The incidence of heart disease in women ages 35 to 44 years is one per 1,000 increasing to four per 1,000 in women ages 45 to 54. One in four women over the age of 65 have heart disease. African-American women have the highest incidence. You should consider yourself at risk if a close female relative has developed heart disease or died unexplainedly before she was 65. Family related issues in women such as cultural habits, low socioeconomic status, education level, and availability of insurance coverage may also play a role in the development of heart disease.

Smoking cigarettes increases the risk for an early heart attack, and lesbians may smoke more than the general female population, according to the National Lesbian Health Care Survey. Cigarette smoking lowers the HDL cholesterol level and serum estrogen levels in women, the presence of both helping protect women against developing heart disease.

High blood pressure (greater than 140/190) strongly increases the risk of heart disease in women. Reducing blood pressure with medications or lifestyle modifications can greatly reduce this risk. Weight loss, avoidance of alcohol, smoking cessation, sodium restriction, adequate potassium, calcium and magnesium intake, and regular exercise are important approaches to control high blood pressure.

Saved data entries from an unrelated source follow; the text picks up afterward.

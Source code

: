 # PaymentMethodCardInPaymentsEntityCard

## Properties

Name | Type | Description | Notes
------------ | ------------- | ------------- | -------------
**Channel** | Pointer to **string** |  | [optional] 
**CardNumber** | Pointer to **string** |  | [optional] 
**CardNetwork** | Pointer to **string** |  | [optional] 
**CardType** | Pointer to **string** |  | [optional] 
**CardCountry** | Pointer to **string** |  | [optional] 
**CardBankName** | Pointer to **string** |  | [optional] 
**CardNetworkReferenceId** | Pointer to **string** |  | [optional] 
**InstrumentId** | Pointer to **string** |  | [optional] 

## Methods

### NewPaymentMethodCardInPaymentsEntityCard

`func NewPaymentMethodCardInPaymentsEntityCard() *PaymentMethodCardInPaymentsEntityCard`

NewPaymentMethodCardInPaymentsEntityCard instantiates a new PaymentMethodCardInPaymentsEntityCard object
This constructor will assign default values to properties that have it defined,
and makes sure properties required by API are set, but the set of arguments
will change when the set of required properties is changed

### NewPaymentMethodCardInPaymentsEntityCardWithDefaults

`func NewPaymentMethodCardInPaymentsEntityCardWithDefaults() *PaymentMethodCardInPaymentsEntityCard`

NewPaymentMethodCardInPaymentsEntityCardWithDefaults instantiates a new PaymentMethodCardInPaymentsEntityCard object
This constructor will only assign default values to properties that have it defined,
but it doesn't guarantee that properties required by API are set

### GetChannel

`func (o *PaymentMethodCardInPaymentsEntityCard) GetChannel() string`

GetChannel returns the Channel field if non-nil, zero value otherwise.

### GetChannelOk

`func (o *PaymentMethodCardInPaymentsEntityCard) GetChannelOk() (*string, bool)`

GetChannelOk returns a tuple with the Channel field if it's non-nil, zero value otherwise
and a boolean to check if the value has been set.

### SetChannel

If you have a high cholesterol level, especially a high HDL, you may develop heart disease as you get older, as elevated cholesterol can increase the number of deaths or strokes. An HDL level greater than or equal to 60 mg/dl is considered protective against heart disease. LDL cholesterol levels should be under 160 mg/dl in women with fewer than two risk factors for developing heart disease. In women with at least two risk factors for heart disease but without evidence of disease, the target LDL level should be below 130md/dl. In women with established heart disease, the goal for LDL cholesterol should be under 100 mg/dl. Also, women with diabetes should have LDL levels below 100 mg/dl. Normal triglyceride levels should be below 200 mg/dl.

Diet and exercise are the cornerstones of lipid-lowering therapy. Women with high blood lipid levels should reduce dietary cholesterol and saturated fats, replacing them with monounsaturated and polyunsaturated fats. If you’re overweight, weight loss may also help to reduce lipid levels.

Physically active women have a significantly lower risk for heart disease as compared to sedentary women. Increasing the level of physical activity can raise HDL cholesterol levels. Every woman in the United States should engage in at least 30 minutes of moderate-intensity physical activity (brisk walk) on most if not all days of the week. If diet, weight loss, and exercise do not lower LDL cholesterol to desirable levels in three to six months, drug therapy should be initiated.

 


Pennye Rohde is a physician’s assistant at the Southampton Medical Group, working with Dr. Shannon Schrader.